Many organisations struggle to shake off traditional approaches to financing.  Initiatives are often conceived of as large projects based on fixed scope, detailed cost estimates and long, projected benefits. Experience suggests long schedules and high sunk costs are risky business.  The market often moves on before the project is even launched resulting in waste. The panel discussed how to tackle this problem by taking a hypothesis led approach. This allows an organisation to focus on incrementally working to address a fundamental business need, testing your hypothesis by building out new features or products. The emphasis shifts, therefore, to a targeted approach to transformation, mapping out the journey to a clear end goal and de-risking the whole transformation process.

Leadership Mentalities

Esteban Romero raised some excellent points on the fundamental role of leadership in change. In particular, he highlighted the importance of a change in mindset in finance to be more proactive and adaptable to change. Finance leaders should become ambassadors for change, setting the tone to develop an organisational culture that supports constant evolution.

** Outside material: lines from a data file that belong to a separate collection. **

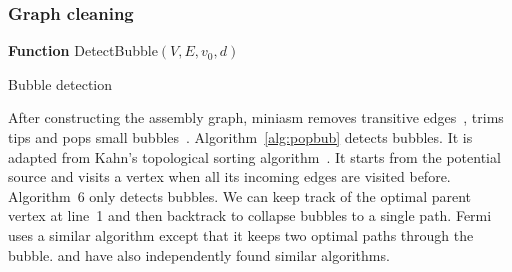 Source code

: \documentclass{bioinfo}
\begin{document}
\begin{methods}
\subsubsection{Graph cleaning}

\begin{algorithm}[tb]
\DontPrintSemicolon
\footnotesize
{}
\BlankLine
\textbf{Function} {\sc DetectBubble}$(V,E,v_0,d)$
\caption{Bubble detection}\label{alg:popbub}
\end{algorithm}

After constructing the assembly graph, miniasm removes transitive
edges~\citep{Myers:2005bh}, trims tips and pops small
bubbles~\citep{Zerbino:2008uq}. Algorithm~\ref{alg:popbub} detects bubbles. It is
adapted from Kahn's topological sorting algorithm~\citep{Kahn62aa}. It starts
from the potential source and visits a vertex when all its incoming edges are
visited before. Algorithm~6 only detects bubbles. We can keep track of the
optimal parent vertex at line~1 and then backtrack to collapse bubbles to a
single path. Fermi~\citep{Li:2012fk} uses a similar algorithm except that it
keeps two optimal paths through the bubble.  \citet{DBLP:conf/wabi/OnoderaSS13}
and \citet{TCS15} have also independently found similar algorithms.


\end{methods}
\end{document}
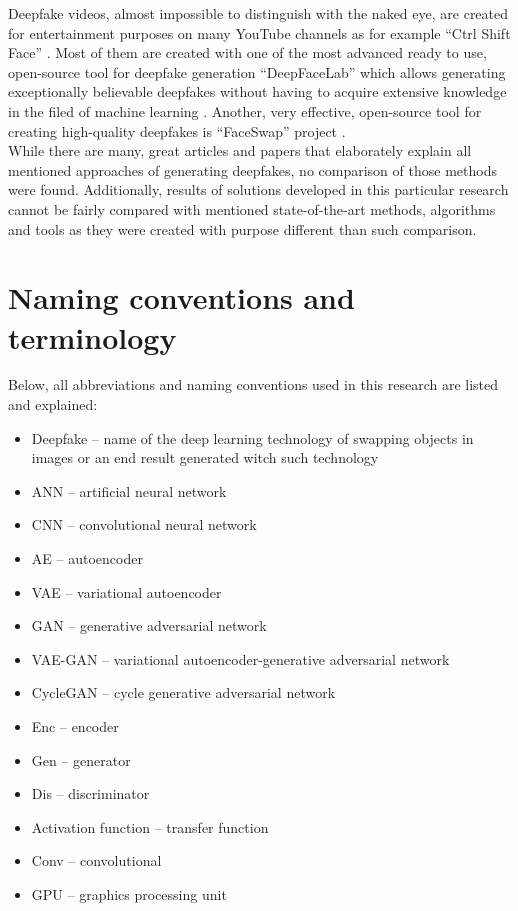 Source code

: Deepfake videos, almost impossible to distinguish with the naked eye, are created for entertainment purposes on many YouTube channels as for example ``Ctrl Shift Face'' \cite{ctrl_shift_face_bib}. Most of them are created with one of the most advanced ready to use, open-source tool for deepfake generation ``DeepFaceLab'' which allows generating exceptionally believable deepfakes without having to acquire extensive knowledge in the filed of machine learning \cite{DeepFaceLab_bib}. Another, very effective, open-source tool for creating high-quality deepfakes is ``FaceSwap'' project \cite{faceswap_bib}.\\

While there are many, great articles and papers that elaborately explain all mentioned approaches of generating deepfakes, no comparison of those methods were found. Additionally, results of solutions developed in this particular research cannot be fairly compared with mentioned state-of-the-art methods, algorithms and tools as they were created with purpose different than such comparison.

\section{Naming conventions and terminology}
Below, all abbreviations and naming conventions used in this research are listed and explained:

\begin{itemize}
\item Deepfake -- name of the deep learning technology of swapping objects in images or an end result generated witch such technology
\item ANN -- artificial neural network
\item CNN -- convolutional neural network
\item AE -- autoencoder
\item VAE -- variational autoencoder
\item GAN -- generative adversarial network
\item VAE-GAN -- variational autoencoder-generative adversarial network
\item CycleGAN -- cycle generative adversarial network
\item Enc -- encoder
\item Gen -- generator
\item Dis -- discriminator
\item Activation function -- transfer function
\item Conv -- convolutional
\item GPU -- graphics processing unit
\end{itemize} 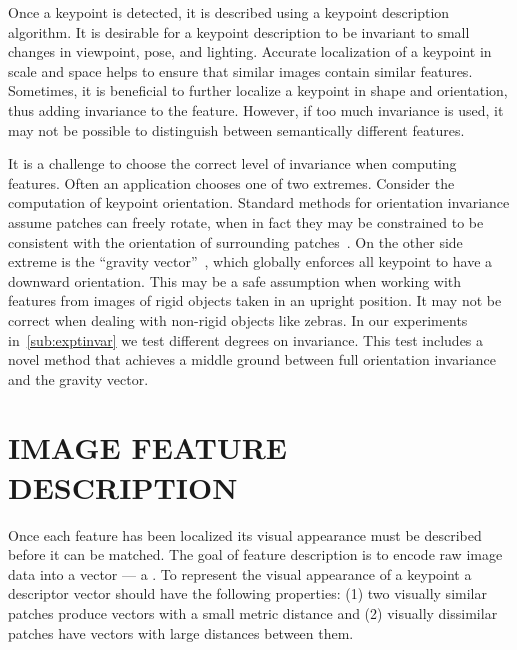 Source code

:         Once a keypoint is detected, it is described using a keypoint description algorithm. It is desirable for a
        keypoint description to be invariant to small changes in viewpoint, pose, and lighting. Accurate
        localization of a keypoint in scale and space helps to ensure that similar images contain similar features.
        Sometimes, it is beneficial to further localize a keypoint in shape and orientation, thus adding invariance
        to the feature. However, if too much invariance is used, it may not be possible to distinguish between
        semantically different features.

        It is a challenge to choose the correct level of invariance when computing features. Often an application
        chooses one of two extremes. Consider the computation of keypoint orientation. Standard methods for
        orientation invariance assume patches can freely rotate, when in fact they may be constrained to be
        consistent with the orientation of surrounding patches~\cite{lowe_distinctive_2004}. On the other side
        extreme is the ``gravity vector''~\cite{perdoch_efficient_2009}, which globally enforces all keypoint to
        have a downward orientation. This may be a safe assumption when working with features from images of rigid
        objects taken in an upright position. It may not be correct when dealing with non-rigid objects like
        zebras.
        In our experiments in~\cref{sub:exptinvar} we test different degrees on invariance. This test includes a
        novel method that achieves a middle ground between full orientation invariance and the gravity vector.


\section{IMAGE FEATURE DESCRIPTION}\label{sec:featuredescribe}  

    Once each feature has been localized its visual appearance must be described before it can be matched. The goal
    of feature description is to encode raw image data into a vector --- \ie{} a . To
    represent the visual appearance of a keypoint a descriptor vector should have the following properties: (1) two
    visually similar patches produce vectors with a small metric distance and (2) visually dissimilar patches have
    vectors with large distances between them.

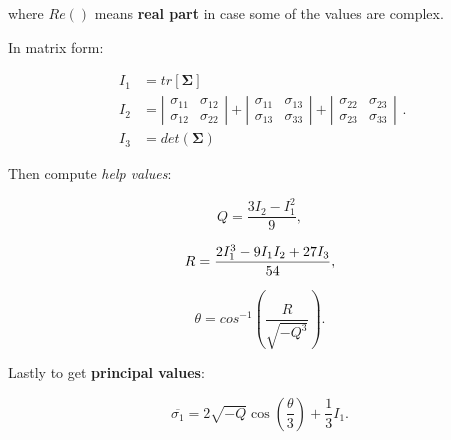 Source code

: \begin{itemize}
        where $ Re() $ means \textbf{real part} in case some of the values are complex.

        In matrix form:

        \begin{equation}
            \begin{array}{ll}
                I_{1} &= tr[\mathbf{\Sigma}] \\
                I_{2} &= \left| \begin{matrix}
                    \sigma_{11} & \sigma_{12} \\
                    \sigma_{12} & \sigma_{22}
                \end{matrix} \right| + \left| \begin{matrix}
                    \sigma_{11} & \sigma_{13} \\
                    \sigma_{13} & \sigma_{33}
                \end{matrix} \right| + \left| \begin{matrix}
                    \sigma_{22} & \sigma_{23} \\
                    \sigma_{23} & \sigma_{33}
                \end{matrix} \right| \\
                    I_{3} &= det(\mathbf{\Sigma})
            \end{array}
        .\end{equation}

        Then compute \textit{help values}:

        \begin{equation}
            Q = \frac{3 I_{2} - I_{1}^{2}}{9}
        ,\end{equation}

        \begin{equation}
            R = \frac{2 I_{1}^{3} - 9 I_{1} I_{2} + 27 I_{3}}{54} \\
        ,\end{equation}

        \begin{equation}
            \theta = cos^{-1} \left( \frac{ R }{ \sqrt{- Q^{3}}} \right)
        .\end{equation}

        Lastly to get \textbf{principal values}:

        \begin{equation}
            \overline{\sigma_{1}}
            = 2 \sqrt{-Q} \cos{\left(\frac{\theta}{3}\right)} + \frac{1}{3}I_{1}
        .\end{equation}


\end{itemize}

Harnessing Predictive Capabilities

Data and analytics was a key topic of discussion. Suresh Sood, co-author of the ACCA research, underlined the value of this technology in opening the door to more predictive capabilities for an organisation. Data analytics skills will allow finance professionals to offer predictive insights to the rest of the business, guiding and enabling transformation with forward-looking assessments and advice.

Catalysts for Change

Felix Manso drove home this point when he outlined a vision for finance as a “catalyst for change”. He explored how finance should be positioned at the head of transformation. As a function, finance needs to focus less on just reporting past events, and much more on forward-looking planning and analysis to drive change in the business.

Open Innovation

Both Esteban and Felix touched on the concept of ‘open innovation’. Essentially, innovation can come from anywhere within an organisation, every stakeholder should be taken seriously when it comes to new ideas. Innovation comes from the individual, not the role, and businesses should support that process by building networks of information exchange to enable transformation.

Skillset Shift

Skills development is a crucial part of ensuring finance teams can support transformation activities. When addressing this topic, Felix explained that finance should not just be about numerical skills anymore. There needs to be more emphasis on IT, as well as creativity and relationship management skills. These capabilities will allow finance teams to successfully mobilise their deep integration with every part of the business – the ACCA report describes finance teams as “super connectors” – to help lead and guide change.

Cultural Shift

Finally, I think it is clear that a culture shift needs to occur amongst finance professionals for the business to transform. Essentially, the attitude of those working in finance needs to change from finance being seen as an internal regulatory function, to a business partnering function. Alongside this, an appreciation for technical frameworks and delivery approaches needs to become more apparent. Finance professionals do not need to become technology experts, however, there needs to be some willingness to engage with certain patterns and frameworks.

Changemakers not scorekeepers

Finance has a huge role to play in digital transformation, however, this should not be as scorekeepers, but rather proactive changemakers who continually experiment to ensure that the correct paths can be followed to the transformative “north star”.